> TASK REQUIREMENTS: Return all the lines below exactly as written. Drop every picture.

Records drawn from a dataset

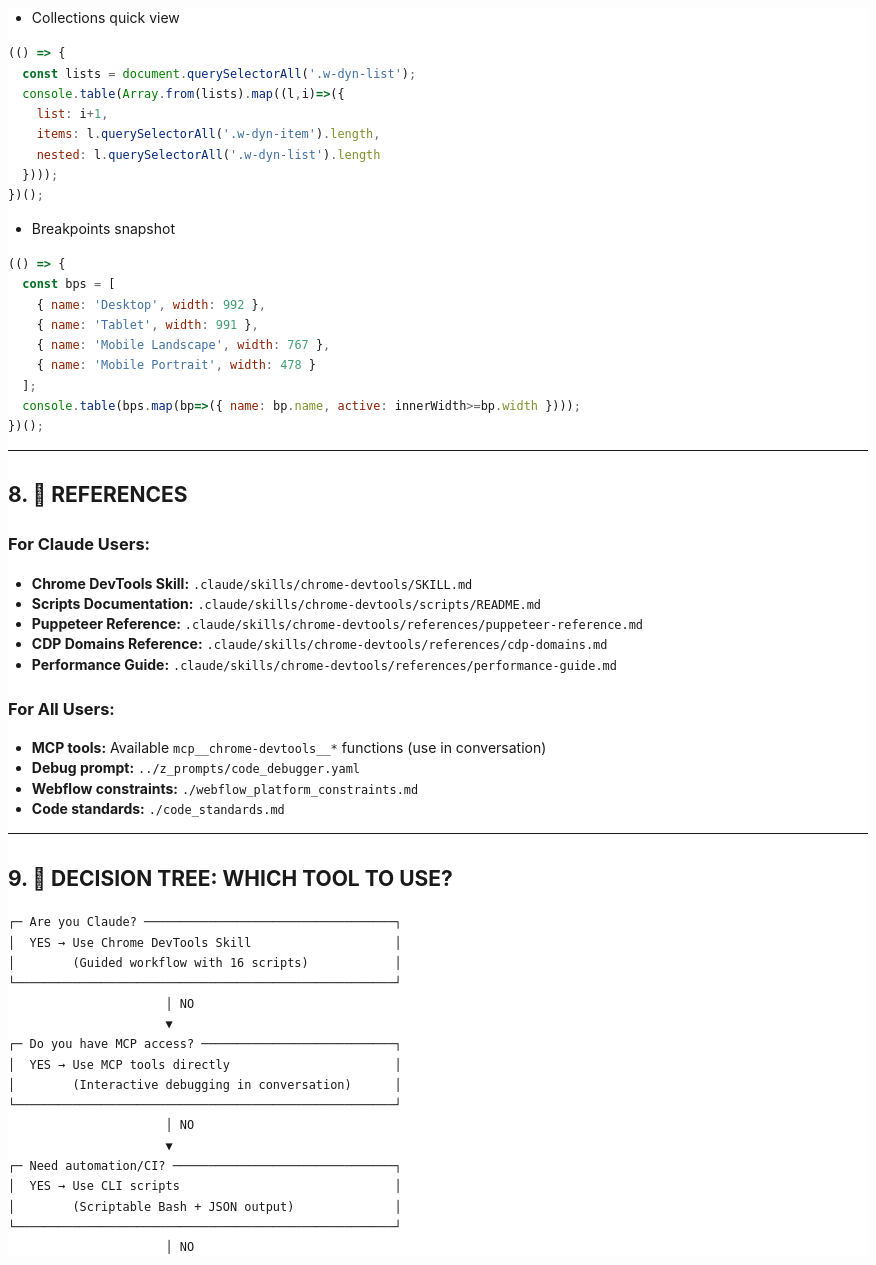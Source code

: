 - Collections quick view
```javascript
(() => {
  const lists = document.querySelectorAll('.w-dyn-list');
  console.table(Array.from(lists).map((l,i)=>({
    list: i+1,
    items: l.querySelectorAll('.w-dyn-item').length,
    nested: l.querySelectorAll('.w-dyn-list').length
  })));
})();
```

- Breakpoints snapshot
```javascript
(() => {
  const bps = [
    { name: 'Desktop', width: 992 },
    { name: 'Tablet', width: 991 },
    { name: 'Mobile Landscape', width: 767 },
    { name: 'Mobile Portrait', width: 478 }
  ];
  console.table(bps.map(bp=>({ name: bp.name, active: innerWidth>=bp.width })));
})();
```

---

## 8. 🔗 REFERENCES

### **For Claude Users:**
- **Chrome DevTools Skill:** `.claude/skills/chrome-devtools/SKILL.md`
- **Scripts Documentation:** `.claude/skills/chrome-devtools/scripts/README.md`
- **Puppeteer Reference:** `.claude/skills/chrome-devtools/references/puppeteer-reference.md`
- **CDP Domains Reference:** `.claude/skills/chrome-devtools/references/cdp-domains.md`
- **Performance Guide:** `.claude/skills/chrome-devtools/references/performance-guide.md`

### **For All Users:**
- **MCP tools:** Available `mcp__chrome-devtools__*` functions (use in conversation)
- **Debug prompt:** `../z_prompts/code_debugger.yaml`
- **Webflow constraints:** `./webflow_platform_constraints.md`
- **Code standards:** `./code_standards.md`

---

## 9. 🧭 DECISION TREE: WHICH TOOL TO USE?

```
┌─ Are you Claude? ───────────────────────────────────┐
│  YES → Use Chrome DevTools Skill                    │
│        (Guided workflow with 16 scripts)            │
└─────────────────────────────────────────────────────┘
                      │ NO
                      ▼
┌─ Do you have MCP access? ───────────────────────────┐
│  YES → Use MCP tools directly                       │
│        (Interactive debugging in conversation)      │
└─────────────────────────────────────────────────────┘
                      │ NO
                      ▼
┌─ Need automation/CI? ───────────────────────────────┐
│  YES → Use CLI scripts                              │
│        (Scriptable Bash + JSON output)              │
└─────────────────────────────────────────────────────┘
                      │ NO
```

> RESULT FOR THIS EXERCISE:
Source code

: - Collections quick view
```javascript
(() => {
  const lists = document.querySelectorAll('.w-dyn-list');
  console.table(Array.from(lists).map((l,i)=>({
    list: i+1,
    items: l.querySelectorAll('.w-dyn-item').length,
    nested: l.querySelectorAll('.w-dyn-list').length
  })));
})();
```

- Breakpoints snapshot
```javascript
(() => {
  const bps = [
    { name: 'Desktop', width: 992 },
    { name: 'Tablet', width: 991 },
    { name: 'Mobile Landscape', width: 767 },
    { name: 'Mobile Portrait', width: 478 }
  ];
  console.table(bps.map(bp=>({ name: bp.name, active: innerWidth>=bp.width })));
})();
```

---

## 8. 🔗 REFERENCES

### **For Claude Users:**
- **Chrome DevTools Skill:** `.claude/skills/chrome-devtools/SKILL.md`
- **Scripts Documentation:** `.claude/skills/chrome-devtools/scripts/README.md`
- **Puppeteer Reference:** `.claude/skills/chrome-devtools/references/puppeteer-reference.md`
- **CDP Domains Reference:** `.claude/skills/chrome-devtools/references/cdp-domains.md`
- **Performance Guide:** `.claude/skills/chrome-devtools/references/performance-guide.md`

### **For All Users:**
- **MCP tools:** Available `mcp__chrome-devtools__*` functions (use in conversation)
- **Debug prompt:** `../z_prompts/code_debugger.yaml`
- **Webflow constraints:** `./webflow_platform_constraints.md`
- **Code standards:** `./code_standards.md`

---

## 9. 🧭 DECISION TREE: WHICH TOOL TO USE?

```
┌─ Are you Claude? ───────────────────────────────────┐
│  YES → Use Chrome DevTools Skill                    │
│        (Guided workflow with 16 scripts)            │
└─────────────────────────────────────────────────────┘
                      │ NO
                      ▼
┌─ Do you have MCP access? ───────────────────────────┐
│  YES → Use MCP tools directly                       │
│        (Interactive debugging in conversation)      │
└─────────────────────────────────────────────────────┘
                      │ NO
                      ▼
┌─ Need automation/CI? ───────────────────────────────┐
│  YES → Use CLI scripts                              │
│        (Scriptable Bash + JSON output)              │
└─────────────────────────────────────────────────────┘
                      │ NO
```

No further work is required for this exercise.